Sailing stones, fire rainbows, red tides and blue holes … were just the beginning. Imagine sidestepping a house-sized hole in the ground as it forms around you in seconds, walking through a field of razor-sharp ice spikes taller than yourself or fleeing from a deadly vortex of smoke and flame far more dangerous than the raging fire that spawned it. From light pillars and sun dogs to firewhirls and sinkholes, here are seven more beautiful, terrifying and awe-inspiring natural wonders of the world.
(Images via: Dagbladet, Stevekluge and Wikipedia)
Sinkholes are one of the world’s scariest natural phenomena. Over time, water erodes the soil under the planet’s surface until – in some cases quite suddenly – the land above gives way and collapses into the earth. Many sinkholes occur naturally while others are the result of human intervention. Displacing groundwater can open cavities while broken pipes can erode otherwise stable subterranean sediments. Urban sinkholes – up to hundreds of feet deep – have formed and consumed parts of city blocks, sidewalks and even entire buildings.
(Images via Webshots, Diffendal and 8020internet)
Named after peak-hooded New Mexican monks (lower right above), penitentes are dazzling naturally-forming ice blades that stick up at sharp angles toward the sun. Rarely found except at high altitudes, they can grow up taller than a human and form in vast fields. As ice melts in particular patterns, ‘valleys’ formed by initial melts leave ‘mountains’ in their wake. Strangely, these formations ultimately slow the melting process as the peaks cast shadows on the deeper surfaces below and allow for winds to blow over the peaks, cooling them.
(Images via: NationalGeographic, Photodb and Eheart)
Ever wonder the truth about UFOs? Avoided by traditional pilots but loved by sailplane aviators, lenticular clouds are masses of cloud with strong internal uplift that can drive a motorless flyer to high elevations. Their shape is quite often mistaken for a mysterious flying object or the artificial cover for one. Generally, lenticular clouds are formed as wind speeds up while moving around a large land object such as a mountain.
Light pillars appear as eerily upright luminous columns in the sky, beacons cast into the air above without an apparent source. These are visible when light reflects just right off of ice crystals from either the sun (as in the two top images above) or from artificial ground sources such as street or park lights. Despite their appearance as near-solid columns of light, the effect is entirely created by our own relative viewpoint.
(Images via: Icecube, Reflectiveimages, Wunderground, Andrill and Freewebs)
Like light pillars, sundogs are the product of light passing through crystals. The particular shape and orientation of the crystals can have a drastic visual impact for the viewer, producing a longer tail and changing the range of colors one sees. The relative height of the sun in the sky shifts the distance the sundogs appear to be on either side of the sun. Varying climactic conditions on other planets in our solar system produce halos with up to four sundogs from those planets’ perspectives. Sundogs have been speculated about and discussed since ancient times and written records describing the various attributes of our sun date back the Egyptians and Greeks.

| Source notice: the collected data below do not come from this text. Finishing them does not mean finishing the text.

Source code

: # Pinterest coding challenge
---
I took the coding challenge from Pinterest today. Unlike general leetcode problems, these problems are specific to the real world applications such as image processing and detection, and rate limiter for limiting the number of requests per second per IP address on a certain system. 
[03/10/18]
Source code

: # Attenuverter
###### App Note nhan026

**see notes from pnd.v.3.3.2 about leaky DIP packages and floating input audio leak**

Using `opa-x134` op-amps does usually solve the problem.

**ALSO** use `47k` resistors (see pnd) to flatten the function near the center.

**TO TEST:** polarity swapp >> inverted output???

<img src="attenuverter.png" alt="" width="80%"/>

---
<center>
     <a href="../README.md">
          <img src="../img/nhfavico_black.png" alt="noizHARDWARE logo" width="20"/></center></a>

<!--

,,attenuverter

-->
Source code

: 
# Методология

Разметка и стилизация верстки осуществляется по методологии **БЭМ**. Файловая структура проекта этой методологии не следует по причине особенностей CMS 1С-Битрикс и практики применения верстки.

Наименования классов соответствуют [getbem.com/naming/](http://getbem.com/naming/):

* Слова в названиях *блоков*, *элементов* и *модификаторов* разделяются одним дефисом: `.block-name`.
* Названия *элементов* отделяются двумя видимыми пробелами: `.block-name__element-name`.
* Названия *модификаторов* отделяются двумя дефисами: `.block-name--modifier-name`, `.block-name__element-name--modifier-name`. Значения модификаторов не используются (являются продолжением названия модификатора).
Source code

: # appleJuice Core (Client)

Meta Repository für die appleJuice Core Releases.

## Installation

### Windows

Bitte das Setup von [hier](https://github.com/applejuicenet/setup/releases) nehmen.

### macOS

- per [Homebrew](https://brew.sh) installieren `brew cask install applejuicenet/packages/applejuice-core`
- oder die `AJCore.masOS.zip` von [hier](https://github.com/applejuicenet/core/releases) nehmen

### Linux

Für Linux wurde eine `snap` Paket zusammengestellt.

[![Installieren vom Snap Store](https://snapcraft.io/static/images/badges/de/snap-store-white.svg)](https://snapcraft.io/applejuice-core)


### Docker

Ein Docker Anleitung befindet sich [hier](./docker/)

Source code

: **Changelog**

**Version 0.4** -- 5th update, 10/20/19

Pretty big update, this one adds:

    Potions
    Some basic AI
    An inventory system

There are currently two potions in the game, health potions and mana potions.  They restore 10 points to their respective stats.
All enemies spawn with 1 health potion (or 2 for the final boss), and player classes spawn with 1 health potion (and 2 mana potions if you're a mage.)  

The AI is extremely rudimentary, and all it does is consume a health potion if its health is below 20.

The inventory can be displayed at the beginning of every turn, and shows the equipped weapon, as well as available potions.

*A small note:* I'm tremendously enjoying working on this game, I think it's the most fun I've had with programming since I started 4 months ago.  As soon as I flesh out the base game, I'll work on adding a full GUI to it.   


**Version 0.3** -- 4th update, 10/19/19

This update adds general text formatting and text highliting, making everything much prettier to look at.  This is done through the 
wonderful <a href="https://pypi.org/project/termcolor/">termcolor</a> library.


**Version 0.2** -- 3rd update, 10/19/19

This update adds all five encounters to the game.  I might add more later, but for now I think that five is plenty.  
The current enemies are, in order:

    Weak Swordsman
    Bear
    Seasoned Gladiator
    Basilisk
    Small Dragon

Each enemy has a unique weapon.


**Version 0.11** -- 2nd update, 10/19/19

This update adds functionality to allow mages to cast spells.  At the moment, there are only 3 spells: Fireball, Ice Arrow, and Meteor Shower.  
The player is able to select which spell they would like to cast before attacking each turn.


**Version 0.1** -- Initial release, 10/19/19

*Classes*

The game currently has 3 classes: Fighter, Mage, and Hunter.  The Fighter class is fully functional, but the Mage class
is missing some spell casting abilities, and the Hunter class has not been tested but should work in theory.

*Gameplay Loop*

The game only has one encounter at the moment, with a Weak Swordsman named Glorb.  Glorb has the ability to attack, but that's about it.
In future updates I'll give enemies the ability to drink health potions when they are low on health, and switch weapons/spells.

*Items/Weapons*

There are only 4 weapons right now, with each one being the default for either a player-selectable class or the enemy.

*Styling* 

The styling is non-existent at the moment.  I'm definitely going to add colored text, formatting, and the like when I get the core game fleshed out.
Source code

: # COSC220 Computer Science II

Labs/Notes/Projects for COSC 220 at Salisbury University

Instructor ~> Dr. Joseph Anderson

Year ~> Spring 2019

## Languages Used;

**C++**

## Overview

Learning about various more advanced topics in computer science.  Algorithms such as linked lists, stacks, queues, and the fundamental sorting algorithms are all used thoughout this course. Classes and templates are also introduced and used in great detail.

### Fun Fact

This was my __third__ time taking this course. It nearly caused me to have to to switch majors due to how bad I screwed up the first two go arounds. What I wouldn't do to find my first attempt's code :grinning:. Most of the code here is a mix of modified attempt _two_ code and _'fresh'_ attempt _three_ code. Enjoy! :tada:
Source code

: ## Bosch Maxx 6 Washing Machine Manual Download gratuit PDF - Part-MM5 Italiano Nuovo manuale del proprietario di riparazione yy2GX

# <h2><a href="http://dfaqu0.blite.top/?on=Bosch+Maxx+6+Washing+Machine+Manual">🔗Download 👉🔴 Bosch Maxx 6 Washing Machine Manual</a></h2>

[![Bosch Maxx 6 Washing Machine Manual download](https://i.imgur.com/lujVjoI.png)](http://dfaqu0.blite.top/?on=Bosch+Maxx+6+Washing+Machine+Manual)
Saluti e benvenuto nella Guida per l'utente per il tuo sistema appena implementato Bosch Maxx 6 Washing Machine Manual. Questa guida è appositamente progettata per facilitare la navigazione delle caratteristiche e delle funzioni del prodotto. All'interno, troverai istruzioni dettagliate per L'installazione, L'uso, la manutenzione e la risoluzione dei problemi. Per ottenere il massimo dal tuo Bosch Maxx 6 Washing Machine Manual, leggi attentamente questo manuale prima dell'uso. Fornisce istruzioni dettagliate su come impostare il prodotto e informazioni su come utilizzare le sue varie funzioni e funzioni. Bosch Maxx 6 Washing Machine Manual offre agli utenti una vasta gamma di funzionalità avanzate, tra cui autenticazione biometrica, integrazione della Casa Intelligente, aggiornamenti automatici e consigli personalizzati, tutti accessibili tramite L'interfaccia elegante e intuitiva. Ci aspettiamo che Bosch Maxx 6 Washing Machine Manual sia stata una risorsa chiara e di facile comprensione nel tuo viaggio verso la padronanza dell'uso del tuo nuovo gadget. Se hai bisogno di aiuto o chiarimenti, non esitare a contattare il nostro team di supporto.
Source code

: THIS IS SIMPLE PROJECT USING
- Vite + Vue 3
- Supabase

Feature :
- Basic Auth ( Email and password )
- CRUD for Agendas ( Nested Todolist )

Fire whirls (also known as fire devils or tornadoes) appear in or around raging fires when the right combination of climactic conditions is present. Fire whirls can be spawned by other natural events such as earthquakes and thunderstorms – and can be incredibly dangerous, in some cases spinning well out of the zone of a fire itself to cause devastation and death in a radius not even reached by heat or flame. Fire whirls have been known to be nearly a mile high, have wind speeds of over 100 miles per hour and to last for 20 or more minutes.
This last phenomena is something most people have seen before – beautiful orange moon hanging low in the sky. But what causes this phenomena – and, for that matter, does the moon have a color at all? When the moon appears lower on the horizon, rays of light bouncing off it have to pass through a great deal more of our atmosophere which slowly strips away everything but yellows, oranges and reds. The bottommost image above is true to the hues of the moon but has enhanced colors to more clearly show the differences in shade that illustrate the mixed topography and minerology that tell the story of the moon’s surface. Looking at the colors in combination with the craters one can start to trace the history of impacts and consequent material movements across the face of our mysterios moon.